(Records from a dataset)
%%

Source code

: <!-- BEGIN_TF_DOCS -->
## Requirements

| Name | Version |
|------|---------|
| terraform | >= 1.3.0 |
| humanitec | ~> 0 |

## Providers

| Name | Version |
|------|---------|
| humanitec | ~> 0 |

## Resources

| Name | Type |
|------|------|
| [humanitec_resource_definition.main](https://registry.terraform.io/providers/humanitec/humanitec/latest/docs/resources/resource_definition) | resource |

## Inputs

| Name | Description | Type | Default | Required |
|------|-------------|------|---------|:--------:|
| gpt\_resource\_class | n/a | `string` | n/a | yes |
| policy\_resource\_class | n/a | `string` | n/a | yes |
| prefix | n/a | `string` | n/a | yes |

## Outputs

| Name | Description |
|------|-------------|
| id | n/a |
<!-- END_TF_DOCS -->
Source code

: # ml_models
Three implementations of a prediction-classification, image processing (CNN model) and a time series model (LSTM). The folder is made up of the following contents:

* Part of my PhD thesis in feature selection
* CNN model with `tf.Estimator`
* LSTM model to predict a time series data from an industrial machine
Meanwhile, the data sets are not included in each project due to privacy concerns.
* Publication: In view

%%

WORK ORDER: Exact repetition of every record is required.

ANSWER TO THIS TASK:
Source code

: <!-- BEGIN_TF_DOCS -->
## Requirements

| Name | Version |
|------|---------|
| terraform | >= 1.3.0 |
| humanitec | ~> 0 |

## Providers

| Name | Version |
|------|---------|
| humanitec | ~> 0 |

## Resources

| Name | Type |
|------|------|
| [humanitec_resource_definition.main](https://registry.terraform.io/providers/humanitec/humanitec/latest/docs/resources/resource_definition) | resource |

## Inputs

| Name | Description | Type | Default | Required |
|------|-------------|------|---------|:--------:|
| gpt\_resource\_class | n/a | `string` | n/a | yes |
| policy\_resource\_class | n/a | `string` | n/a | yes |
| prefix | n/a | `string` | n/a | yes |

## Outputs

| Name | Description |
|------|-------------|
| id | n/a |
<!-- END_TF_DOCS -->
Source code

: # ml_models
Three implementations of a prediction-classification, image processing (CNN model) and a time series model (LSTM). The folder is made up of the following contents:

* Part of my PhD thesis in feature selection
* CNN model with `tf.Estimator`
* LSTM model to predict a time series data from an industrial machine
Meanwhile, the data sets are not included in each project due to privacy concerns.
* Publication: In view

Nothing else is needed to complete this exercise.